#### About this task
While copying the entries exactly, leave out each picture they contain.

#### Entries shown
»»

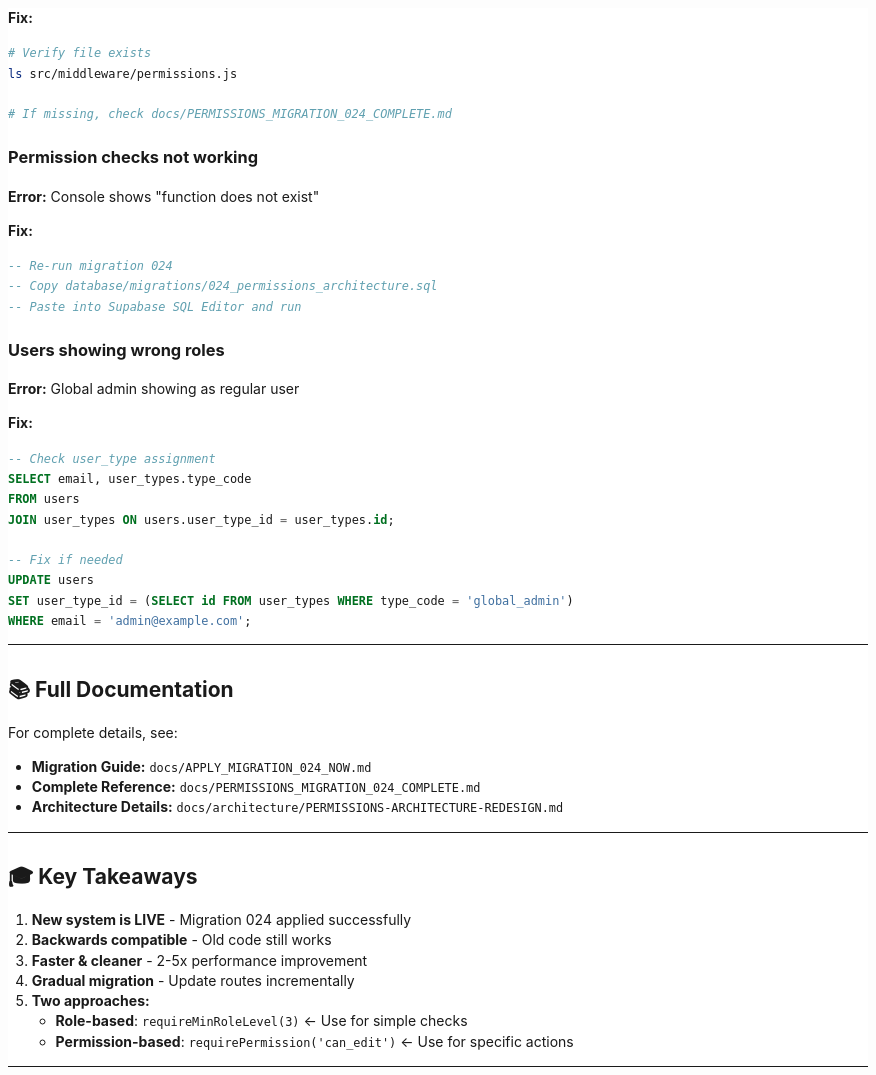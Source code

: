 **Fix:**
```bash
# Verify file exists
ls src/middleware/permissions.js

# If missing, check docs/PERMISSIONS_MIGRATION_024_COMPLETE.md
```

### Permission checks not working

**Error:** Console shows "function does not exist"

**Fix:**
```sql
-- Re-run migration 024
-- Copy database/migrations/024_permissions_architecture.sql
-- Paste into Supabase SQL Editor and run
```

### Users showing wrong roles

**Error:** Global admin showing as regular user

**Fix:**
```sql
-- Check user_type assignment
SELECT email, user_types.type_code
FROM users
JOIN user_types ON users.user_type_id = user_types.id;

-- Fix if needed
UPDATE users
SET user_type_id = (SELECT id FROM user_types WHERE type_code = 'global_admin')
WHERE email = 'admin@example.com';
```

---

## 📚 Full Documentation

For complete details, see:

- **Migration Guide:** `docs/APPLY_MIGRATION_024_NOW.md`
- **Complete Reference:** `docs/PERMISSIONS_MIGRATION_024_COMPLETE.md`
- **Architecture Details:** `docs/architecture/PERMISSIONS-ARCHITECTURE-REDESIGN.md`

---

## 🎓 Key Takeaways

1. **New system is LIVE** - Migration 024 applied successfully
2. **Backwards compatible** - Old code still works
3. **Faster & cleaner** - 2-5x performance improvement
4. **Gradual migration** - Update routes incrementally
5. **Two approaches:**
   - **Role-based**: `requireMinRoleLevel(3)` ← Use for simple checks
   - **Permission-based**: `requirePermission('can_edit')` ← Use for specific actions

---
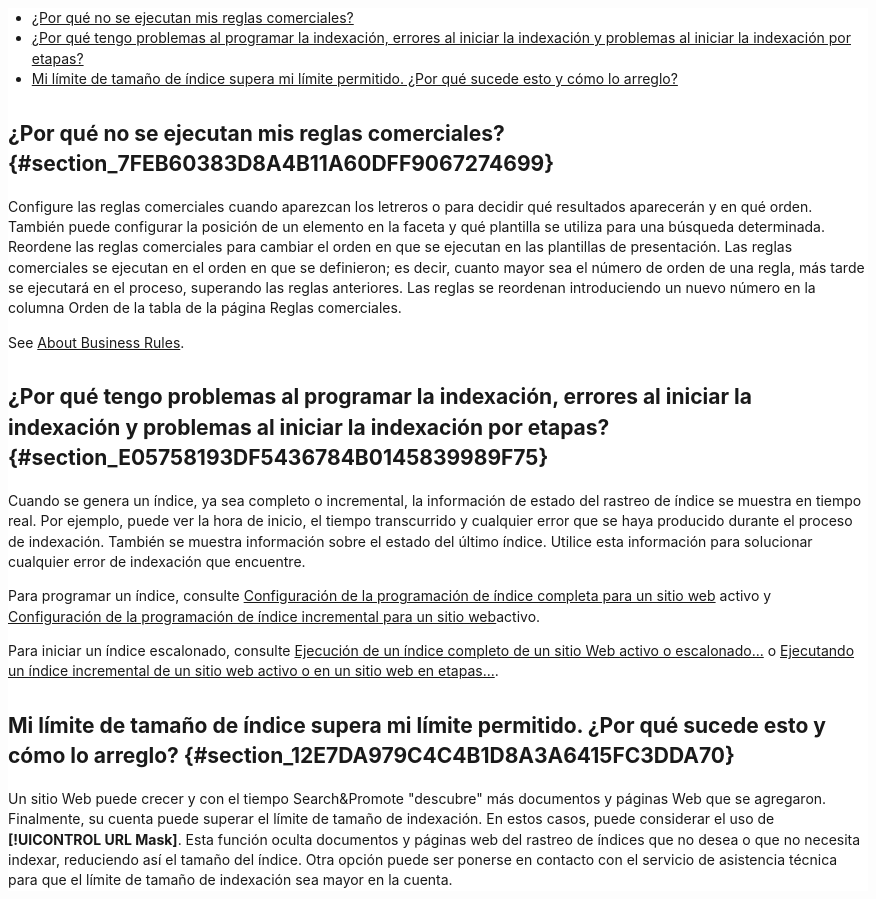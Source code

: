 * [¿Por qué no se ejecutan mis reglas comerciales?](#section_7FEB60383D8A4B11A60DFF9067274699)
* [¿Por qué tengo problemas al programar la indexación, errores al iniciar la indexación y problemas al iniciar la indexación por etapas?](#section_E05758193DF5436784B0145839989F75)
* [Mi límite de tamaño de índice supera mi límite permitido. ¿Por qué sucede esto y cómo lo arreglo?](#section_12E7DA979C4C4B1D8A3A6415FC3DDA70)

## ¿Por qué no se ejecutan mis reglas comerciales? {#section_7FEB60383D8A4B11A60DFF9067274699}

Configure las reglas comerciales cuando aparezcan los letreros o para decidir qué resultados aparecerán y en qué orden. También puede configurar la posición de un elemento en la faceta y qué plantilla se utiliza para una búsqueda determinada.
Reordene las reglas comerciales para cambiar el orden en que se ejecutan en las plantillas de presentación. Las reglas comerciales se ejecutan en el orden en que se definieron; es decir, cuanto mayor sea el número de orden de una regla, más tarde se ejecutará en el proceso, superando las reglas anteriores. Las reglas se reordenan introduciendo un nuevo número en la columna Orden de la tabla de la página Reglas comerciales.

See [About Business Rules](../c-about-rules-menu/c-about-business-rules.md#concept_2A93D76216754D3D8412CDEA00BD26BD).

## ¿Por qué tengo problemas al programar la indexación, errores al iniciar la indexación y problemas al iniciar la indexación por etapas? {#section_E05758193DF5436784B0145839989F75}

Cuando se genera un índice, ya sea completo o incremental, la información de estado del rastreo de índice se muestra en tiempo real. Por ejemplo, puede ver la hora de inicio, el tiempo transcurrido y cualquier error que se haya producido durante el proceso de indexación. También se muestra información sobre el estado del último índice. Utilice esta información para solucionar cualquier error de indexación que encuentre.

Para programar un índice, consulte [Configuración de la programación de índice completa para un sitio web](../c-about-index-menu/c-about-full-index.md#task_6760F3256D004A228B38968DF15421F0) activo y [Configuración de la programación de índice incremental para un sitio web](../c-about-index-menu/c-about-incremental-index.md#task_2A46BA189ECC4317A9D5C6E99A336F33)activo.

Para iniciar un índice escalonado, consulte [Ejecución de un índice completo de un sitio Web activo o escalonado...](../c-about-index-menu/c-about-full-index.md#task_F7FE04D8A1654A7787FCCA31B45EB42D) o [Ejecutando un índice incremental de un sitio web activo o en un sitio web en etapas...](../c-about-index-menu/c-about-incremental-index.md#task_9BFB6157F3884B2FAECB7E0E9CA318CB).

## Mi límite de tamaño de índice supera mi límite permitido. ¿Por qué sucede esto y cómo lo arreglo? {#section_12E7DA979C4C4B1D8A3A6415FC3DDA70}

Un sitio Web puede crecer y con el tiempo Search&amp;Promote &quot;descubre&quot; más documentos y páginas Web que se agregaron. Finalmente, su cuenta puede superar el límite de tamaño de indexación. En estos casos, puede considerar el uso de **[!UICONTROL URL Mask]**. Esta función oculta documentos y páginas web del rastreo de índices que no desea o que no necesita indexar, reduciendo así el tamaño del índice. Otra opción puede ser ponerse en contacto con el servicio de asistencia técnica para que el límite de tamaño de indexación sea mayor en la cuenta.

««

#### Written response
Source code

: **Fix:**
```bash
# Verify file exists
ls src/middleware/permissions.js

# If missing, check docs/PERMISSIONS_MIGRATION_024_COMPLETE.md
```

### Permission checks not working

**Error:** Console shows "function does not exist"

**Fix:**
```sql
-- Re-run migration 024
-- Copy database/migrations/024_permissions_architecture.sql
-- Paste into Supabase SQL Editor and run
```

### Users showing wrong roles

**Error:** Global admin showing as regular user

**Fix:**
```sql
-- Check user_type assignment
SELECT email, user_types.type_code
FROM users
JOIN user_types ON users.user_type_id = user_types.id;

-- Fix if needed
UPDATE users
SET user_type_id = (SELECT id FROM user_types WHERE type_code = 'global_admin')
WHERE email = 'admin@example.com';
```

---

## 📚 Full Documentation

For complete details, see:

- **Migration Guide:** `docs/APPLY_MIGRATION_024_NOW.md`
- **Complete Reference:** `docs/PERMISSIONS_MIGRATION_024_COMPLETE.md`
- **Architecture Details:** `docs/architecture/PERMISSIONS-ARCHITECTURE-REDESIGN.md`

---

## 🎓 Key Takeaways

1. **New system is LIVE** - Migration 024 applied successfully
2. **Backwards compatible** - Old code still works
3. **Faster & cleaner** - 2-5x performance improvement
4. **Gradual migration** - Update routes incrementally
5. **Two approaches:**
   - **Role-based**: `requireMinRoleLevel(3)` ← Use for simple checks
   - **Permission-based**: `requirePermission('can_edit')` ← Use for specific actions

---
Source code

: * [¿Por qué no se ejecutan mis reglas comerciales?](#section_7FEB60383D8A4B11A60DFF9067274699)
* [¿Por qué tengo problemas al programar la indexación, errores al iniciar la indexación y problemas al iniciar la indexación por etapas?](#section_E05758193DF5436784B0145839989F75)
* [Mi límite de tamaño de índice supera mi límite permitido. ¿Por qué sucede esto y cómo lo arreglo?](#section_12E7DA979C4C4B1D8A3A6415FC3DDA70)

## ¿Por qué no se ejecutan mis reglas comerciales? {#section_7FEB60383D8A4B11A60DFF9067274699}

Configure las reglas comerciales cuando aparezcan los letreros o para decidir qué resultados aparecerán y en qué orden. También puede configurar la posición de un elemento en la faceta y qué plantilla se utiliza para una búsqueda determinada.
Reordene las reglas comerciales para cambiar el orden en que se ejecutan en las plantillas de presentación. Las reglas comerciales se ejecutan en el orden en que se definieron; es decir, cuanto mayor sea el número de orden de una regla, más tarde se ejecutará en el proceso, superando las reglas anteriores. Las reglas se reordenan introduciendo un nuevo número en la columna Orden de la tabla de la página Reglas comerciales.

See [About Business Rules](../c-about-rules-menu/c-about-business-rules.md#concept_2A93D76216754D3D8412CDEA00BD26BD).

## ¿Por qué tengo problemas al programar la indexación, errores al iniciar la indexación y problemas al iniciar la indexación por etapas? {#section_E05758193DF5436784B0145839989F75}

Cuando se genera un índice, ya sea completo o incremental, la información de estado del rastreo de índice se muestra en tiempo real. Por ejemplo, puede ver la hora de inicio, el tiempo transcurrido y cualquier error que se haya producido durante el proceso de indexación. También se muestra información sobre el estado del último índice. Utilice esta información para solucionar cualquier error de indexación que encuentre.

Para programar un índice, consulte [Configuración de la programación de índice completa para un sitio web](../c-about-index-menu/c-about-full-index.md#task_6760F3256D004A228B38968DF15421F0) activo y [Configuración de la programación de índice incremental para un sitio web](../c-about-index-menu/c-about-incremental-index.md#task_2A46BA189ECC4317A9D5C6E99A336F33)activo.

Para iniciar un índice escalonado, consulte [Ejecución de un índice completo de un sitio Web activo o escalonado...](../c-about-index-menu/c-about-full-index.md#task_F7FE04D8A1654A7787FCCA31B45EB42D) o [Ejecutando un índice incremental de un sitio web activo o en un sitio web en etapas...](../c-about-index-menu/c-about-incremental-index.md#task_9BFB6157F3884B2FAECB7E0E9CA318CB).

## Mi límite de tamaño de índice supera mi límite permitido. ¿Por qué sucede esto y cómo lo arreglo? {#section_12E7DA979C4C4B1D8A3A6415FC3DDA70}

Un sitio Web puede crecer y con el tiempo Search&amp;Promote &quot;descubre&quot; más documentos y páginas Web que se agregaron. Finalmente, su cuenta puede superar el límite de tamaño de indexación. En estos casos, puede considerar el uso de **[!UICONTROL URL Mask]**. Esta función oculta documentos y páginas web del rastreo de índices que no desea o que no necesita indexar, reduciendo así el tamaño del índice. Otra opción puede ser ponerse en contacto con el servicio de asistencia técnica para que el límite de tamaño de indexación sea mayor en la cuenta.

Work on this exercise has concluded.